THE TASK ->
Would you go through the records below and copy each line with the string "unsafe"?
[INFORMATION SUPPLIED Boundary: Start]
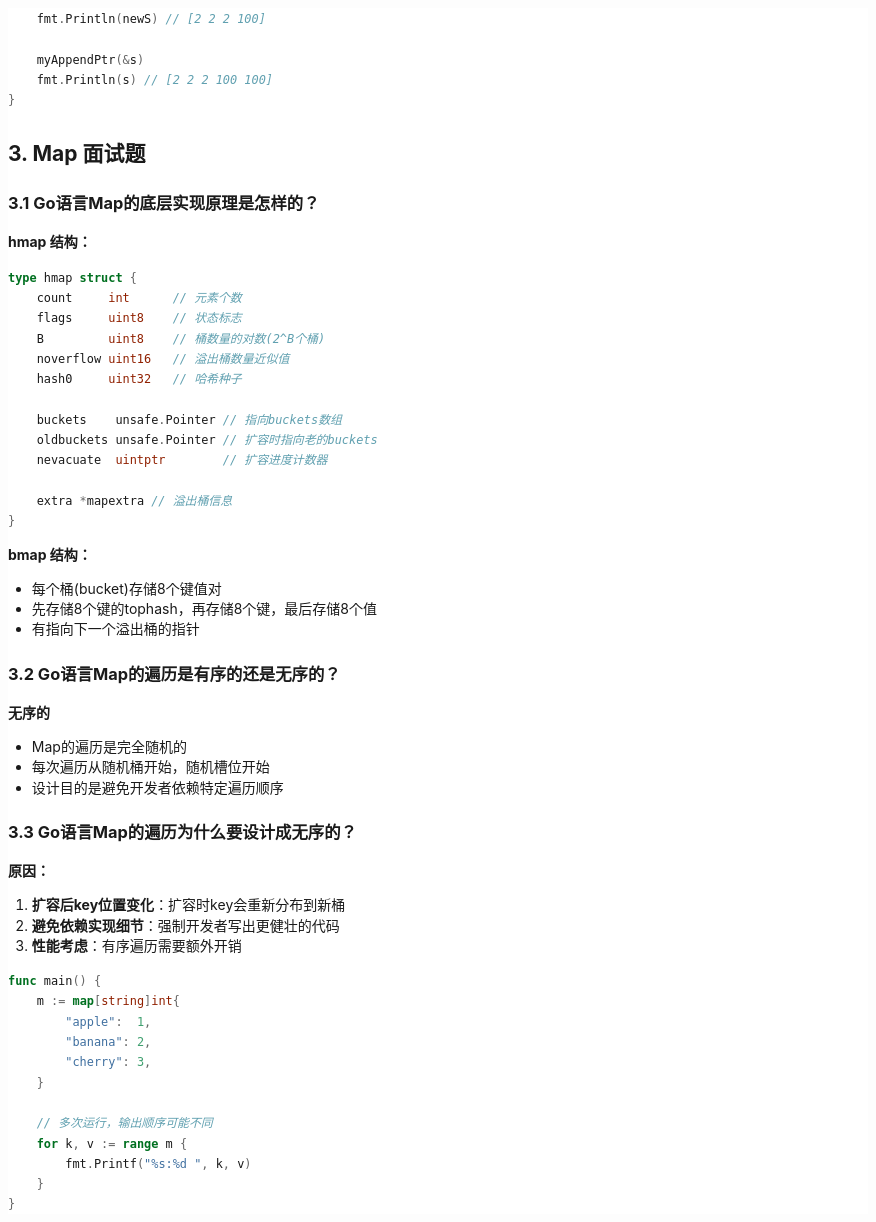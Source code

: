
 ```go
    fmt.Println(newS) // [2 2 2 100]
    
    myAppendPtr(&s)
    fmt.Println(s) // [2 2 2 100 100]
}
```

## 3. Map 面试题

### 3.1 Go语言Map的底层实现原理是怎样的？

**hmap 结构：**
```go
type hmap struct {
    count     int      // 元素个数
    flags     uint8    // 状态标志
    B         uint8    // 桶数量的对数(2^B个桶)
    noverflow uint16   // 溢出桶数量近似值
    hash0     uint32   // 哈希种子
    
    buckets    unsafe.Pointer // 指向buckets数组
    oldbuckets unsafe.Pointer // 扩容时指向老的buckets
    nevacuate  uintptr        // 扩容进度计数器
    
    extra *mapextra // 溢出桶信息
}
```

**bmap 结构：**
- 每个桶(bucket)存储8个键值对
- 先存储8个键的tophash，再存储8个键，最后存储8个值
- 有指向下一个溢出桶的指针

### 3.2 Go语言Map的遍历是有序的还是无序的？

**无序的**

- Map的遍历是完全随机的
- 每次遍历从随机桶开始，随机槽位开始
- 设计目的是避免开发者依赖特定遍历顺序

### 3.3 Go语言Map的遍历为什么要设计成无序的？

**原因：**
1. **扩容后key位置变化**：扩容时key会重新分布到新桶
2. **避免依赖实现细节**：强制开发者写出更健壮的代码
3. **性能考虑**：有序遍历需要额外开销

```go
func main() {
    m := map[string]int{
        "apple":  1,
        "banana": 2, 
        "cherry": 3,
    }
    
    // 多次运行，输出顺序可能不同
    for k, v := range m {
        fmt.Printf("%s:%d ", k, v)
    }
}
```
[INFORMATION SUPPLIED Boundary: End]
[INFORMATION SUPPLIED Boundary: Start]
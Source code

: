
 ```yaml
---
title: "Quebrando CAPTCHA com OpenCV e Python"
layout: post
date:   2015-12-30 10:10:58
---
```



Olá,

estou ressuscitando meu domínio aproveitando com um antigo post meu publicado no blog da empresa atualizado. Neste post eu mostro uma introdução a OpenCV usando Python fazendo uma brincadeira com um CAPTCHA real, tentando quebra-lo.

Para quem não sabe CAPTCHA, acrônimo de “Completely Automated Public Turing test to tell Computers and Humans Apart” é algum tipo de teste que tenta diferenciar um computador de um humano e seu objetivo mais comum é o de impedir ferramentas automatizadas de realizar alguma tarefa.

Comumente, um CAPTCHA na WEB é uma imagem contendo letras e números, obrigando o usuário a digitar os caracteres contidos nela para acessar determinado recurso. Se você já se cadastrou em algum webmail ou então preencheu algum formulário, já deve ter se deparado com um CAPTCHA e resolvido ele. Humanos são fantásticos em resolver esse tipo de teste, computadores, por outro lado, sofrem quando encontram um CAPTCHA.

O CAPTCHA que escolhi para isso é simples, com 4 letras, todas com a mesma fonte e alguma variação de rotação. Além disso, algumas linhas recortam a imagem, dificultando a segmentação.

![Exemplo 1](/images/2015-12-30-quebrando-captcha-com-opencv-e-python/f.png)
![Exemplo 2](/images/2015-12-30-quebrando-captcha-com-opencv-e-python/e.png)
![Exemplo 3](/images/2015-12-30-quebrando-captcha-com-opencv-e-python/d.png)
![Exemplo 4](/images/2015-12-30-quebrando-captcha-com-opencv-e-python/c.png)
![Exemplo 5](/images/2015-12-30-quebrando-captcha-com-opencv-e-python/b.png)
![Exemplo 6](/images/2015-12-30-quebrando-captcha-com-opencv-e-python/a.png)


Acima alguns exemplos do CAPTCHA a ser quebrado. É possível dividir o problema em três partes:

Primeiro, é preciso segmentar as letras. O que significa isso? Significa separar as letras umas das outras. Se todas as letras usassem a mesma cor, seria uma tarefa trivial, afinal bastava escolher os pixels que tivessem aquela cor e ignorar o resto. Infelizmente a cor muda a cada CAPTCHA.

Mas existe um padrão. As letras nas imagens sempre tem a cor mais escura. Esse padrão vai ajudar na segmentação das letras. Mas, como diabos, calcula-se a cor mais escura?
[INFORMATION SUPPLIED Boundary: End]
OUTPUT BELOW ->
    buckets    unsafe.Pointer // 指向buckets数组
    oldbuckets unsafe.Pointer // 扩容时指向老的buckets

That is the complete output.